SUPPLIED RECORDS.

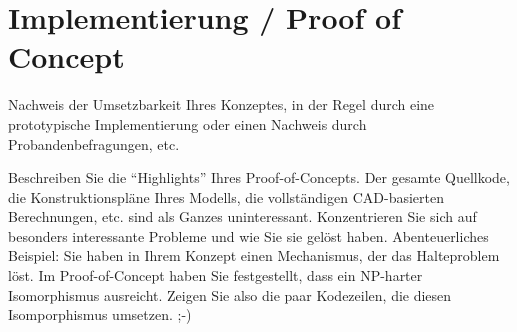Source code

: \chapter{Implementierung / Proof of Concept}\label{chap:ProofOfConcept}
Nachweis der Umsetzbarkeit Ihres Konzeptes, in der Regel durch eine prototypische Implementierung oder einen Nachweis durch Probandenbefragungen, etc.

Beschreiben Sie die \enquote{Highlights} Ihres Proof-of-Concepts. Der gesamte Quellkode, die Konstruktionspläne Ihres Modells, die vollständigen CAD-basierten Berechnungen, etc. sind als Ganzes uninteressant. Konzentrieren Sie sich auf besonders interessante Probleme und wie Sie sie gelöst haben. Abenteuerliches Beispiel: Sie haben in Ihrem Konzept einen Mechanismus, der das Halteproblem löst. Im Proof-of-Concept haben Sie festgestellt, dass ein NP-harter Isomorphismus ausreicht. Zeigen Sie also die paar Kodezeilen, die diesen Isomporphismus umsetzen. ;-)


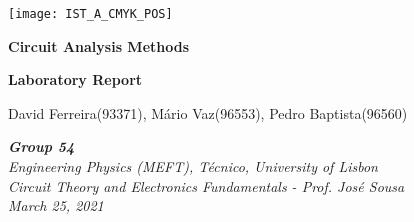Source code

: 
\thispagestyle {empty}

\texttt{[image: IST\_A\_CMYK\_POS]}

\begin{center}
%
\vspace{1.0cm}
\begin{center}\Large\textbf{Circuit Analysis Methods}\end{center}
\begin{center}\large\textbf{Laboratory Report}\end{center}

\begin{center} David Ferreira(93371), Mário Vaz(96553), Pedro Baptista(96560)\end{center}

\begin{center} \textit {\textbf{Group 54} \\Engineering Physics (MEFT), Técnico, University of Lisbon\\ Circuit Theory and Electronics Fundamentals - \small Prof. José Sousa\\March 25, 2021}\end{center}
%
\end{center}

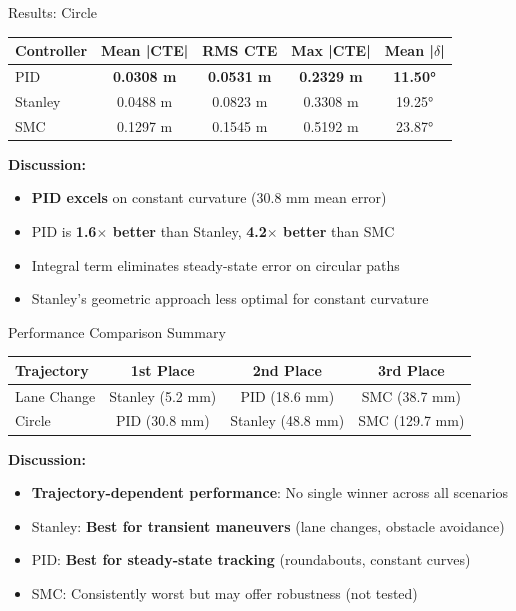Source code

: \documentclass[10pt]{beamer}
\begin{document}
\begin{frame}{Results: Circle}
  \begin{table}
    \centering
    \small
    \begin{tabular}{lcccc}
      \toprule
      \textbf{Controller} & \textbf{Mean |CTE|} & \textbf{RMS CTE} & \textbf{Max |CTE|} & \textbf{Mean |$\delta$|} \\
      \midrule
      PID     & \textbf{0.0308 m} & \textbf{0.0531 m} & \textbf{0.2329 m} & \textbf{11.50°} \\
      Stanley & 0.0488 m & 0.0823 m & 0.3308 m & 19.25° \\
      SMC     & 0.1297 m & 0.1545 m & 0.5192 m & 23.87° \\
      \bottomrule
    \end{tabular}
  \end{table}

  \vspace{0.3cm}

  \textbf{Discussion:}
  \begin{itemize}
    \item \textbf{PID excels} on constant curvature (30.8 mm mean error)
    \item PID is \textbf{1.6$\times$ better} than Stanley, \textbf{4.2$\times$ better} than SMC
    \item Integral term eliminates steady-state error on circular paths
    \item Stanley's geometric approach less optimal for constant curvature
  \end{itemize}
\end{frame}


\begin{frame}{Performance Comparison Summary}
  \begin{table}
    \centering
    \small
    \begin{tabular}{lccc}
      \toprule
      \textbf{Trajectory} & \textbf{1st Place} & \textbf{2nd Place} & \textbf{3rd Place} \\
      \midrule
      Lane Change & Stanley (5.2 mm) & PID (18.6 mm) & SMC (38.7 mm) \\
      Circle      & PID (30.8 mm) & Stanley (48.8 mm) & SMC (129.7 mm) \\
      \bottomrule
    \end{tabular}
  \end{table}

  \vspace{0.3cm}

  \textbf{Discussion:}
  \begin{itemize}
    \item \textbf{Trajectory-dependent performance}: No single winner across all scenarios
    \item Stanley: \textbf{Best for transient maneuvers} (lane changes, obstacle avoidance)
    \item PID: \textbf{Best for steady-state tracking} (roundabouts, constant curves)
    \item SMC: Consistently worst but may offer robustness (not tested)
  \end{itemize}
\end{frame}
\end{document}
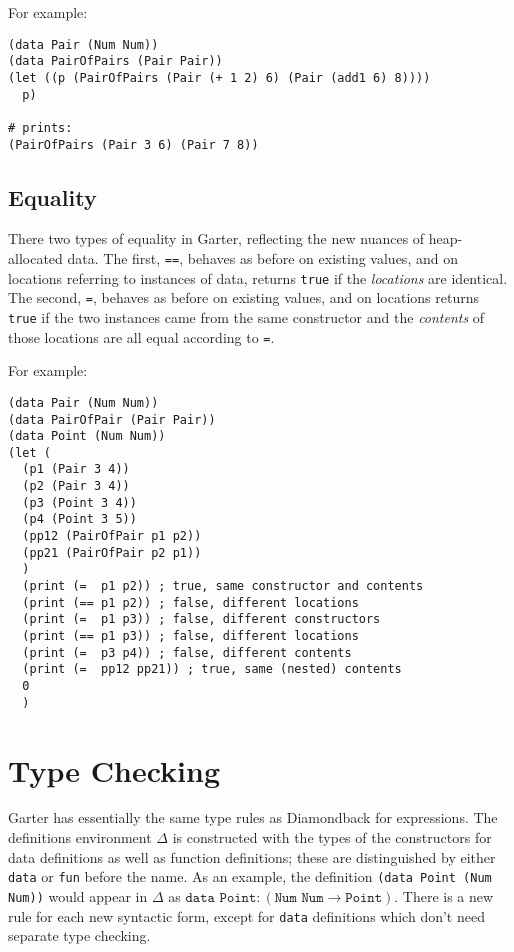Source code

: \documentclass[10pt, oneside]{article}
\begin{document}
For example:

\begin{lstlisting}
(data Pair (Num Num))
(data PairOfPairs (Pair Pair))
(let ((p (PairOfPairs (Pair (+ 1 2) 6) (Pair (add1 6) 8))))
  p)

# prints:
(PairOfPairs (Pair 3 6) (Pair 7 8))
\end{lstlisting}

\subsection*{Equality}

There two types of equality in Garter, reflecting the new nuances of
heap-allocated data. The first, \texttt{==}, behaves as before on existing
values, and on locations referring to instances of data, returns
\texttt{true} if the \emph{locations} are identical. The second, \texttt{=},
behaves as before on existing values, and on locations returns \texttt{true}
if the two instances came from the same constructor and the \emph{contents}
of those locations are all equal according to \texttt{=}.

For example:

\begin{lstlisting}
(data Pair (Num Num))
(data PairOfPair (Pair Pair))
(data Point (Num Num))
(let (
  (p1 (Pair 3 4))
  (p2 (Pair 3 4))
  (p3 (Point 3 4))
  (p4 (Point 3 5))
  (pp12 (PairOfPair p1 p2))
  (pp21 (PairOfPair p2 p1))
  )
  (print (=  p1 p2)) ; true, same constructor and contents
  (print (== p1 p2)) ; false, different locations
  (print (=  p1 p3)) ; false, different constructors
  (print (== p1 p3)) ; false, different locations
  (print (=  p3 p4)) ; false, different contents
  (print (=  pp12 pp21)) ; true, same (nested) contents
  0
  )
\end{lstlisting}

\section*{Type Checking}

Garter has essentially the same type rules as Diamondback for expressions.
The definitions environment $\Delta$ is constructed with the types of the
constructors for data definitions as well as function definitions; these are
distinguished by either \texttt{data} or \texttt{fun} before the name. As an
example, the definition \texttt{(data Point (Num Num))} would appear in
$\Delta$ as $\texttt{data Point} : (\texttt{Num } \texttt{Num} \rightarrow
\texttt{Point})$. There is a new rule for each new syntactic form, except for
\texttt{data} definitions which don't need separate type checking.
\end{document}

WORK INSTRUCTIONS. Because only one stretch of the records is wanted, please output the lines from the one holding "(roundabouts, constant curves)" through the one holding "behaves as before on existing values, and" exactly, both included, and leave every picture out.

RESULT OF THE EXERCISE.
    \item PID: \textbf{Best for steady-state tracking} (roundabouts, constant curves)
    \item SMC: Consistently worst but may offer robustness (not tested)
  \end{itemize}
\end{frame}
\end{document}
Source code

: \documentclass[10pt, oneside]{article}
\begin{document}
For example:

\begin{lstlisting}
(data Pair (Num Num))
(data PairOfPairs (Pair Pair))
(let ((p (PairOfPairs (Pair (+ 1 2) 6) (Pair (add1 6) 8))))
  p)

# prints:
(PairOfPairs (Pair 3 6) (Pair 7 8))
\end{lstlisting}

\subsection*{Equality}

There two types of equality in Garter, reflecting the new nuances of
heap-allocated data. The first, \texttt{==}, behaves as before on existing
values, and on locations referring to instances of data, returns
\texttt{true} if the \emph{locations} are identical. The second, \texttt{=},
behaves as before on existing values, and on locations returns \texttt{true}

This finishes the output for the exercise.